October 05, 2022 12553

Instructions

AB 685, which became effective Jan. 1, 2021, added Section 6409.6 to the California Labor Code requiring employers to notify employees of a potential worksite exposure to COVID-19 and to notify the local public health agency should an outbreak occur on the worksite. AB 2693, effective Jan. 1, 2023, amended the law to permit alternative notification to employees. It extends the notification requirement to Jan. 1, 2024.

Employee notification through Dec. 31, 2022

Within one business day of being notified of potential exposure to COVID-19 at a work site, an employer must provide a written “Notice of Potential Exposure” to employees and, if applicable, to employers of subcontracted employees who have possibly been exposed to a “qualified individual during the infectious period (at minimum 48 hours prior to the onset of symptoms to 14 days after last known close contact with a qualified individual).” A qualified individual is defined under the law as any person with a laboratory-confirmed case of COVID-19 or a positive diagnosis from a licensed health care provider or who has been required by a public health official to self-quarantine or has died as a result of COVID-19. This notice can be provided in the manner that the employer typically communicates information to employees including in writing or via email or text notification.  If the employer should reasonably know that an employee has not received the notice or has limited literacy in the language used in the notice, the employer shall provide verbal notice, as soon as practicable, in a language understandable by the employee.

The notice:

  1. Must be provided in English and the language understood by the majority of the employees.
  2. Must be provided to employees’ exclusive representation, including unions and sometimes attorneys.
  3. Must provide information on employee leave options such as supplemental paid sick leave, State Disability Insurance or workers’ compensation information.
  4. Must include the company’s antiretaliation and antidiscrimination protections of the employee.
  5. Must include the employer’s disinfection and safety plan to be implemented and completed per the guidelines of the federal Centers for Disease Control and Prevention.

Employee notification starting Jan. 1, 2023

Within one business day of being notified of potential exposure to COVID-19 at a work site, an employer must prominently display a notice in all places where notices to employees concerning workplace rules or regulations are customarily posted. The notice must remain posted for at least 15 days and be included on an employee portal if an employee portal exists. The notice, which should be in English and the language understood by the majority of employees, must state all of the following:

  1. The dates on which an employee, or employee of a subcontracted employer, with a confirmed case of COVID-19 was on the worksite premises within the infectious period.
  2. The location of the exposures, including the department, floor, building or other area, but the location need not be so specific as to allow individual workers to be identified.
  3. Contact information for employees to receive information regarding COVID-19-related benefits to which the employee may be entitled under applicable federal, state, or local laws, including, but not limited to, workers’ compensation, and options for exposed employees, including COVID-19-related leave, company sick leave, state-mandated leave, supplemental sick leave, or negotiated leave provisions, as well as antiretaliation and antidiscrimination protections of the employee.
  4. Contact information for employees to receive the cleaning and disinfection plan that the employer is implementing per CDC guidelines and the Cal-OSHA COVID-19 regulation.
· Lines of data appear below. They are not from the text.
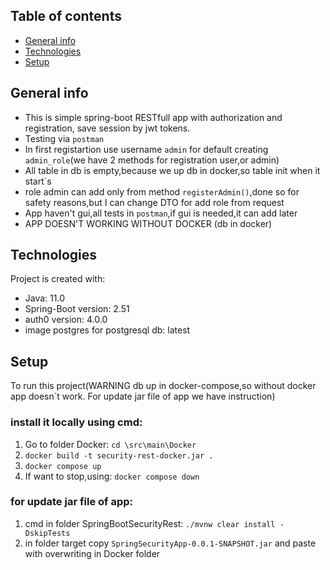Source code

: 
## Table of contents
* [General info](#general-info)
* [Technologies](#technologies)
* [Setup](#setup)

## General info
* This is simple spring-boot RESTfull app with authorization and registration, save session by jwt tokens.
* Testing via `postman`
* In first registartion use username `admin` for default creating `admin_role`(we have 2 methods for registration user,or admin)
* All table in db is empty,because we up db in docker,so table init when it start`s
* role admin can add only from method `registerAdmin()`,done so for safety reasons,but I can change DTO for add role from request
* App haven't gui,all tests in `postman`,if gui is needed,it can add later
* APP DOESN'T WORKING WITHOUT DOCKER (db in docker)

## Technologies
Project is created with:
* Java: 11.0
* Spring-Boot version: 2.51
* auth0 version: 4.0.0
* image postgres for postgresql db: latest

## Setup
To run this project(WARNING db up in docker-compose,so without docker app doesn`t work.
For update jar file of app we have instruction)
 ### install it locally using cmd:
1. Go to folder Docker: `cd \src\main\Docker`
2. `docker build -t security-rest-docker.jar .`
3. `docker compose up`
4. If want to stop,using: `docker compose down`
 ### for update jar file of app:
1. cmd in folder SpringBootSecurityRest: `./mvnw clear install -DskipTests`
2. in folder target copy  `SpringSecurityApp-0.0.1-SNAPSHOT.jar` and paste with overwriting in Docker folder

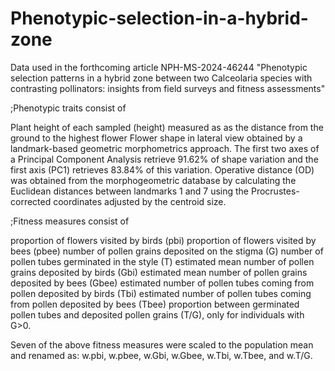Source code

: # Phenotypic-selection-in-a-hybrid-zone
Data used in the forthcoming article  NPH-MS-2024-46244 "Phenotypic selection patterns in a hybrid zone between two Calceolaria species with contrasting pollinators: insights from field surveys and fitness assessments"

;Phenotypic traits consist of

Plant height of each sampled (height) measured as as the distance from the ground to the highest flower
Flower shape in lateral view obtained by a landmark-based geometric morphometrics approach. The first two axes of a Principal Component Analysis retrieve 91.62% of shape variation and the first axis (PC1) retrieves 83.84% of this variation. 
Operative distance (OD) was obtained from the morphogeometric database by calculating the Euclidean distances between landmarks 1 and 7 using the Procrustes-corrected coordinates adjusted by the centroid size.

;Fitness measures consist of

proportion of flowers visited by birds (pbi)
proportion of flowers visited by bees (pbee)
number of pollen grains deposited on the stigma (G)
number of pollen tubes germinated in the style (T)
estimated mean number of pollen grains deposited by birds (Gbi)
estimated mean number of pollen grains deposited by bees (Gbee)
estimated number of pollen tubes coming from pollen deposited by birds (Tbi)
estimated number of pollen tubes coming from pollen deposited by bees (Tbee)
proportion between germinated pollen tubes and deposited pollen grains (T/G), only for individuals with G>0.

Seven of the above fitness measures were scaled to the population mean and renamed as: w.pbi, w.pbee, w.Gbi, w.Gbee, w.Tbi, w.Tbee, and w.T/G.
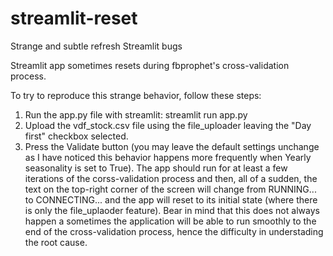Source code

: # streamlit-reset
Strange and subtle refresh Streamlit bugs

Streamlit app sometimes resets during fbprophet's cross-validation process.

To try to reproduce this strange behavior, follow these steps:
  1. Run the app.py file with streamlit: streamlit run app.py 
  2. Upload the vdf_stock.csv file using the file_uploader leaving the "Day first" checkbox selected.
  3. Press the Validate button (you may leave the default settings unchange as I have noticed this behavior happens more frequently when Yearly seasonality is set to True). The app should run for at least a few iterations of the corss-validation process and then, all of a sudden, the text on the top-right corner of the screen will change from RUNNING... to CONNECTING... and the app will reset to its initial state (where there is only the file_uplaoder feature). Bear in mind that this does not always happen a sometimes the application will be able to run smoothly to the end of the cross-validation process, hence the difficulty in understading the root cause.
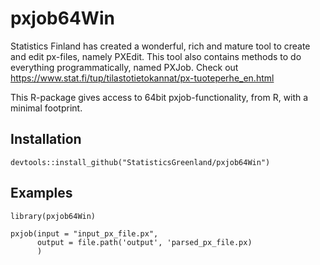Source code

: # pxjob64Win

Statistics Finland has created a wonderful, rich and mature tool to create and edit px-files, namely PXEdit. This tool also contains methods to do everything programmatically, named PXJob. Check out <https://www.stat.fi/tup/tilastotietokannat/px-tuoteperhe_en.html>

This R-package gives access to 64bit pxjob-functionality, from R, with a minimal footprint.

## Installation

    devtools::install_github("StatisticsGreenland/pxjob64Win")

## Examples

    library(pxjob64Win)

    pxjob(input = "input_px_file.px", 
          output = file.path('output', 'parsed_px_file.px)
          )

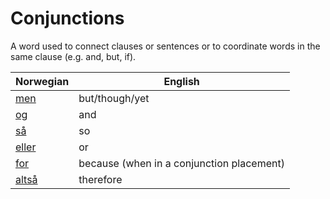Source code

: # Conjunctions

A word used to connect clauses or sentences or to coordinate words in the same clause (e.g. and, but, if).

| Norwegian | English |
| --- | --- |
| [men](https://www.ordnett.no/search?language=no&phrase=men) | but/though/yet |
| [og](https://www.ordnett.no/search?language=no&phrase=og) | and |
| [så](https://www.ordnett.no/search?language=no&phrase=så) | so |
| [eller](https://www.ordnett.no/search?language=no&phrase=eller) | or |
| [for](https://www.ordnett.no/search?language=no&phrase=for) | because (when in a conjunction placement) |
| [altså](https://www.ordnett.no/search?language=no&phrase=altså) | therefore |


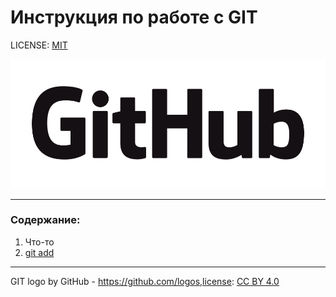 # Инструкция по работе с GIT

LICENSE: [MIT](./license.md)

![GitHub_logo](GitHub_Logo.png)

----

### Содержание:
1. Что-то
2. [git add](add.md)


----
GIT logo by GitHub -  https://github.com/logos,license: [CC BY 4.0](https://creativecommons.org/licenses/by/4.0/)
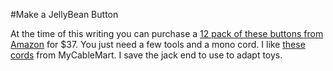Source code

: #Make a JellyBean Button

At the time of this writing you can purchase a [12 pack of these buttons from Amazon](https://www.amazon.com/dp/B0BBT4QJFJ/) for $37. You just need a few tools and a mono cord. I like [these cords](https://www.mycablemart.com/store/cart.php?m=product_detail&p=5392) from MyCableMart. I save the jack end to use to adapt toys.
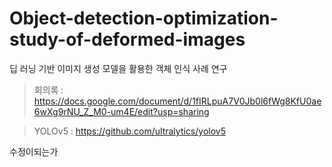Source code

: # Object-detection-optimization-study-of-deformed-images
딥 러닝 기반 이미지 생성 모델을 활용한 객체 인식 사례 연구 

> 회의록 : https://docs.google.com/document/d/1fIRLpuA7V0Jb0l6fWg8KfU0ae6wXg9rNU_Z_M0-um4E/edit?usp=sharing

> YOLOv5 : https://github.com/ultralytics/yolov5


수정이되는가
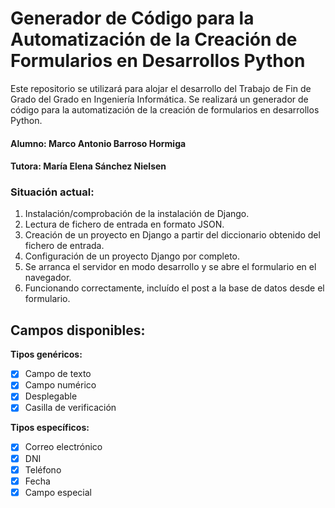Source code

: # Generador de Código para la Automatización de la Creación de Formularios en Desarrollos Python
Este repositorio se utilizará para alojar el desarrollo del Trabajo de Fin de Grado del Grado en Ingeniería Informática.
Se realizará un generador de código para la automatización de la creación de formularios en desarrollos Python.

#### Alumno: **Marco Antonio Barroso Hormiga**
#### Tutora: **María Elena Sánchez Nielsen**


### Situación actual:
1. Instalación/comprobación de la instalación de Django.
2. Lectura de fichero de entrada en formato JSON.
2. Creación de un proyecto en Django a partir del diccionario obtenido del fichero de entrada. 
3. Configuración de un proyecto Django por completo.
4. Se arranca el servidor en modo desarrollo y se abre el formulario en el navegador.
5. Funcionando correctamente, incluído el post a la base de datos desde el formulario.

## Campos disponibles:
**Tipos genéricos:**
- [x] Campo de texto
- [x] Campo numérico
- [x] Desplegable
- [x] Casilla de verificación

**Tipos específicos:**
- [x] Correo electrónico
- [x] DNI
- [x] Teléfono
- [x] Fecha
- [x] Campo especial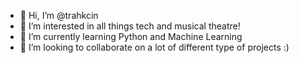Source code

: - 👋 Hi, I’m @trahkcin
- 👀 I’m interested in all things tech and musical theatre!
- 🌱 I’m currently learning Python and Machine Learning
- 💞️ I’m looking to collaborate on a lot of different type of projects :)
<!---
trahkcin/trahkcin is a ✨ special ✨ repository because its `README.md` (this file) appears on your GitHub profile.
You can click the Preview link to take a look at your changes.
--->
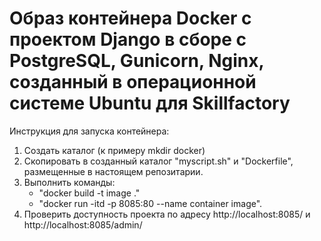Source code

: # Образ контейнера Docker c проектом Django в сборе с PostgreSQL, Gunicorn, Nginx, созданный в операционной системе Ubuntu для  Skillfactory
Инструкция для запуска контейнера:
1. Создать каталог (к примеру mkdir docker)
2. Скопировать в созданный каталог "myscript.sh" и "Dockerfile", размещенные в настоящем репозитарии.
3. Выполнить команды:
   - "docker build -t image ."
   - "docker run -itd -p 8085:80 --name container image".
4. Проверить доступность проекта по адресу http://localhost:8085/ и http://localhost:8085/admin/
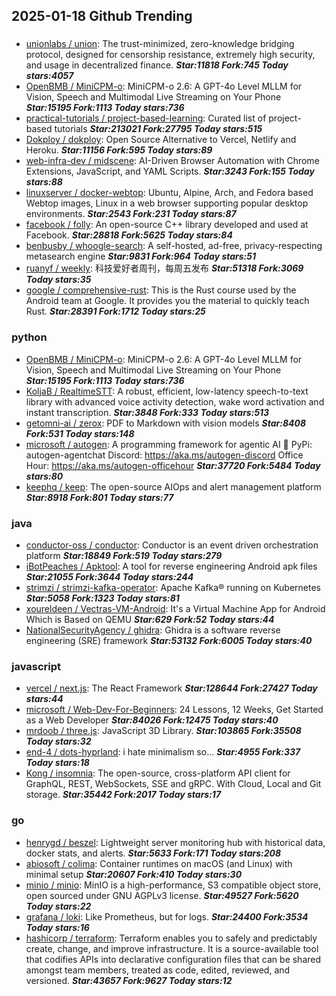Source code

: ## 2025-01-18 Github Trending

### 
* [unionlabs / union](https://github.com/unionlabs/union): The trust-minimized, zero-knowledge bridging protocol, designed for censorship resistance, extremely high security, and usage in decentralized finance. ***Star:11818 Fork:745 Today stars:4057***
* [OpenBMB / MiniCPM-o](https://github.com/OpenBMB/MiniCPM-o): MiniCPM-o 2.6: A GPT-4o Level MLLM for Vision, Speech and Multimodal Live Streaming on Your Phone ***Star:15195 Fork:1113 Today stars:736***
* [practical-tutorials / project-based-learning](https://github.com/practical-tutorials/project-based-learning): Curated list of project-based tutorials ***Star:213021 Fork:27795 Today stars:515***
* [Dokploy / dokploy](https://github.com/Dokploy/dokploy): Open Source Alternative to Vercel, Netlify and Heroku. ***Star:11156 Fork:595 Today stars:89***
* [web-infra-dev / midscene](https://github.com/web-infra-dev/midscene): AI-Driven Browser Automation with Chrome Extensions, JavaScript, and YAML Scripts. ***Star:3243 Fork:155 Today stars:88***
* [linuxserver / docker-webtop](https://github.com/linuxserver/docker-webtop): Ubuntu, Alpine, Arch, and Fedora based Webtop images, Linux in a web browser supporting popular desktop environments. ***Star:2543 Fork:231 Today stars:87***
* [facebook / folly](https://github.com/facebook/folly): An open-source C++ library developed and used at Facebook. ***Star:28818 Fork:5625 Today stars:84***
* [benbusby / whoogle-search](https://github.com/benbusby/whoogle-search): A self-hosted, ad-free, privacy-respecting metasearch engine ***Star:9831 Fork:964 Today stars:51***
* [ruanyf / weekly](https://github.com/ruanyf/weekly): 科技爱好者周刊，每周五发布 ***Star:51318 Fork:3069 Today stars:35***
* [google / comprehensive-rust](https://github.com/google/comprehensive-rust): This is the Rust course used by the Android team at Google. It provides you the material to quickly teach Rust. ***Star:28391 Fork:1712 Today stars:25***

### python
* [OpenBMB / MiniCPM-o](https://github.com/OpenBMB/MiniCPM-o): MiniCPM-o 2.6: A GPT-4o Level MLLM for Vision, Speech and Multimodal Live Streaming on Your Phone ***Star:15195 Fork:1113 Today stars:736***
* [KoljaB / RealtimeSTT](https://github.com/KoljaB/RealtimeSTT): A robust, efficient, low-latency speech-to-text library with advanced voice activity detection, wake word activation and instant transcription. ***Star:3848 Fork:333 Today stars:513***
* [getomni-ai / zerox](https://github.com/getomni-ai/zerox): PDF to Markdown with vision models ***Star:8408 Fork:531 Today stars:148***
* [microsoft / autogen](https://github.com/microsoft/autogen): A programming framework for agentic AI 🤖 PyPi: autogen-agentchat Discord: https://aka.ms/autogen-discord Office Hour: https://aka.ms/autogen-officehour ***Star:37720 Fork:5484 Today stars:80***
* [keephq / keep](https://github.com/keephq/keep): The open-source AIOps and alert management platform ***Star:8918 Fork:801 Today stars:77***

### java
* [conductor-oss / conductor](https://github.com/conductor-oss/conductor): Conductor is an event driven orchestration platform ***Star:18849 Fork:519 Today stars:279***
* [iBotPeaches / Apktool](https://github.com/iBotPeaches/Apktool): A tool for reverse engineering Android apk files ***Star:21055 Fork:3644 Today stars:244***
* [strimzi / strimzi-kafka-operator](https://github.com/strimzi/strimzi-kafka-operator): Apache Kafka® running on Kubernetes ***Star:5058 Fork:1323 Today stars:81***
* [xoureldeen / Vectras-VM-Android](https://github.com/xoureldeen/Vectras-VM-Android): It's a Virtual Machine App for Android Which is Based on QEMU ***Star:629 Fork:52 Today stars:44***
* [NationalSecurityAgency / ghidra](https://github.com/NationalSecurityAgency/ghidra): Ghidra is a software reverse engineering (SRE) framework ***Star:53132 Fork:6005 Today stars:40***

### javascript
* [vercel / next.js](https://github.com/vercel/next.js): The React Framework ***Star:128644 Fork:27427 Today stars:44***
* [microsoft / Web-Dev-For-Beginners](https://github.com/microsoft/Web-Dev-For-Beginners): 24 Lessons, 12 Weeks, Get Started as a Web Developer ***Star:84026 Fork:12475 Today stars:40***
* [mrdoob / three.js](https://github.com/mrdoob/three.js): JavaScript 3D Library. ***Star:103865 Fork:35508 Today stars:32***
* [end-4 / dots-hyprland](https://github.com/end-4/dots-hyprland): i hate minimalism so... ***Star:4955 Fork:337 Today stars:18***
* [Kong / insomnia](https://github.com/Kong/insomnia): The open-source, cross-platform API client for GraphQL, REST, WebSockets, SSE and gRPC. With Cloud, Local and Git storage. ***Star:35442 Fork:2017 Today stars:17***

### go
* [henrygd / beszel](https://github.com/henrygd/beszel): Lightweight server monitoring hub with historical data, docker stats, and alerts. ***Star:5633 Fork:171 Today stars:208***
* [abiosoft / colima](https://github.com/abiosoft/colima): Container runtimes on macOS (and Linux) with minimal setup ***Star:20607 Fork:410 Today stars:30***
* [minio / minio](https://github.com/minio/minio): MinIO is a high-performance, S3 compatible object store, open sourced under GNU AGPLv3 license. ***Star:49527 Fork:5620 Today stars:22***
* [grafana / loki](https://github.com/grafana/loki): Like Prometheus, but for logs. ***Star:24400 Fork:3534 Today stars:16***
* [hashicorp / terraform](https://github.com/hashicorp/terraform): Terraform enables you to safely and predictably create, change, and improve infrastructure. It is a source-available tool that codifies APIs into declarative configuration files that can be shared amongst team members, treated as code, edited, reviewed, and versioned. ***Star:43657 Fork:9627 Today stars:12***
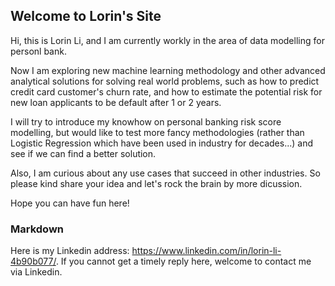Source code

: ## Welcome to Lorin's Site

Hi, this is Lorin Li, and I am currently workly in the area of data modelling for personl bank. 

Now I am exploring new machine learning methodology and other advanced analytical solutions for solving real world problems, such as how to predict credit card customer's churn rate, and how to estimate the potential risk for new loan applicants to be default after 1 or 2 years.

I will try to introduce my knowhow on personal banking risk score modelling, but would like to test more fancy methodologies (rather than Logistic Regression which have been used in industry for decades...) and see if we can find a better solution.

Also, I am curious about any use cases that succeed in other industries. So please kind share your idea and let's rock the brain by more dicussion.

Hope you can have fun here!


### Markdown

Here is my Linkedin address: https://www.linkedin.com/in/lorin-li-4b90b077/. If you cannot get a timely reply here, welcome to contact me via Linkedin.
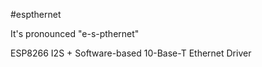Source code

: #espthernet

It's pronounced "e-s-pthernet"

ESP8266 I2S + Software-based 10-Base-T Ethernet Driver


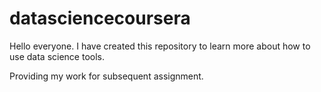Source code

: # datasciencecoursera

Hello everyone. I have created this repository to learn more about how to use data science tools.

Providing my work for subsequent assignment.
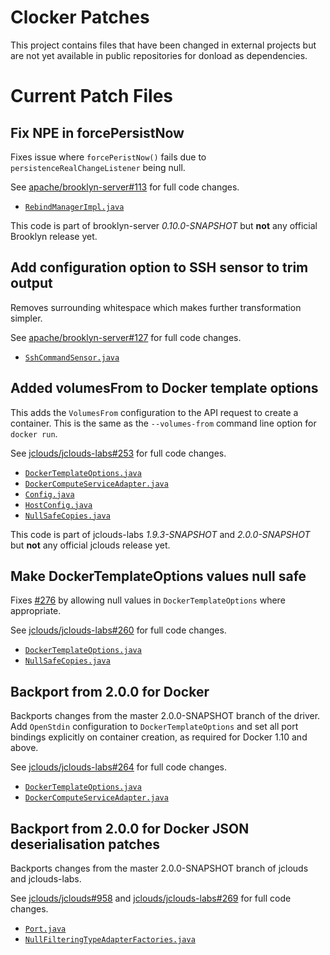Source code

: Clocker Patches
===============

This project contains files that have been changed in external projects but
are not yet available in public repositories for donload as dependencies.

# Current Patch Files

## Fix NPE in forcePersistNow

Fixes issue where `forcePeristNow()` fails due to `persistenceRealChangeListener`
being null.

See [apache/brooklyn-server#113](https://github.com/apache/brooklyn-server/pull/113)
for full code changes.

- [`RebindManagerImpl.java`](./src/main/java/org/apache/brooklyn/core/mgmt/rebind/RebindManagerImpl.java)

This code is part of brooklyn-server _0.10.0-SNAPSHOT_ but **not** any official
Brooklyn release yet.

## Add configuration option to SSH sensor to trim output

Removes surrounding whitespace which makes further transformation simpler.

See [apache/brooklyn-server#127](https://github.com/apache/brooklyn-server/pull/127)
for full code changes.

- [`SshCommandSensor.java`](./src/main/java/org/apache/brooklyn/core/sensor/ssh/SshCommandSensor.java)

## Added volumesFrom to Docker template options

This adds the `VolumesFrom` configuration to the API request to create a
container. This is the same as the `--volumes-from` command line option for
`docker run`.

See [jclouds/jclouds-labs#253](https://github.com/jclouds/jclouds-labs/pull/253)
for full code changes.

- [`DockerTemplateOptions.java`](./src/main/java/org/jclouds/docker/compute/options/DockerTemplateOptions.java)
- [`DockerComputeServiceAdapter.java`](./src/main/java/org/jclouds/docker/compute/strategy/DockerComputeServiceAdapter.java)
- [`Config.java`](./src/main/java/org/jclouds/docker/domain/Config.java)
- [`HostConfig.java`](./src/main/java/org/jclouds/docker/domain/HostConfig.java)
- [`NullSafeCopies.java`](./src/main/java/org/jclouds/docker/internal/NullSafeCopies.java)

This code is part of jclouds-labs _1.9.3-SNAPSHOT_ and _2.0.0-SNAPSHOT_
but **not** any official jclouds release yet.

## Make DockerTemplateOptions values null safe

Fixes [#276](https://github.com/brooklyncentral/clocker/issues/276) by allowing
null values in `DockerTemplateOptions` where appropriate.

See [jclouds/jclouds-labs#260](https://github.com/jclouds/jclouds-labs/pull/260)
for full code changes.

- [`DockerTemplateOptions.java`](./src/main/java/org/jclouds/docker/compute/options/DockerTemplateOptions.java)
- [`NullSafeCopies.java`](./src/main/java/org/jclouds/docker/internal/NullSafeCopies.java)

## Backport from 2.0.0 for Docker

Backports changes from the master 2.0.0-SNAPSHOT branch of the driver. Add
`OpenStdin` configuration to `DockerTemplateOptions` and set all port bindings
explicitly on container creation, as required for Docker 1.10 and above.

See [jclouds/jclouds-labs#264](https://github.com/jclouds/jclouds-labs/pull/264)
for full code changes.

- [`DockerTemplateOptions.java`](./src/main/java/org/jclouds/docker/compute/options/DockerTemplateOptions.java)
- [`DockerComputeServiceAdapter.java`](./src/main/java/org/jclouds/docker/compute/strategy/DockerComputeServiceAdapter.java)

## Backport from 2.0.0 for Docker JSON deserialisation patches

Backports changes from the master 2.0.0-SNAPSHOT branch of jclouds and jclouds-labs.

See [jclouds/jclouds#958](https://github.com/jclouds/jclouds/pull/958)
and [jclouds/jclouds-labs#269](https://github.com/jclouds/jclouds-labs/pull/269)
for full code changes.

- [`Port.java`](./src/main/java/org/jclouds/docker/domain/Port.java)
- [`NullFilteringTypeAdapterFactories.java`](./src/main/java/org/jclouds/json/internal/NullFilteringTypeAdapterFactories.java)
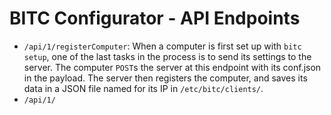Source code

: BITC Configurator - API Endpoints
=================================

- `/api/1/registerComputer`: When a computer is first set up with `bitc setup`, one of the last tasks in the process is to send its settings to the server. The computer `POST`s the server at this endpoint with its conf.json in the payload. The server then registers the computer, and saves its data in a JSON file named for its IP in `/etc/bitc/clients/`.
- `/api/1/`
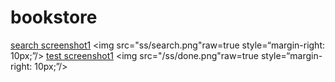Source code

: # bookstore
[search screenshot1](ss/search.png)
<img src="ss/search.png"raw=true style=“margin-right: 10px;”/>
[test screenshot1](ss/done.png)
<img src="/ss/done.png"raw=true style=“margin-right: 10px;”/>

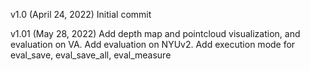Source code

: v1.0 (April 24, 2022)
Initial commit

v1.01 (May 28, 2022)
Add depth map and pointcloud visualization, and evaluation on VA. 
Add evaluation on NYUv2.
Add execution mode for eval_save, eval_save_all, eval_measure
As an alternative to the posted notice, an employer may provide written notice to all employees and the employers of subcontracted employees, who were on the premises at the same time as the confirmed case of COVID-19 within the infectious period (at a minimum of 48 hours prior to the onset of symptoms to 14 days after last known close contact with the ill individual). Written notice should be provided in a manner the employer normally uses to communicate employment-related information, including, but not limited to, personal service, email, or text message if it can reasonably be anticipated to be received by the employee within one business day of sending. It should be in both English and the language understood by most of the employees.

An employer must keep a log of all the dates the notice was posted and must make it available to state labor agency representatives upon request. In addition, an employer must provide within one business day written notice to the exclusive representative, if any, of employees confirmed to have COVID-19 or who had close contact. The notice should contain the same information as required in a Cal/OSHA Form 300 incident report: employee name, job title, date of illness, location and description of illness.

Outbreak notification

As of Jan. 1, 2023, an employer is no longer required to report a COVID-19 outbreak to a local public health agency. Until that time, the procedure below must be followed.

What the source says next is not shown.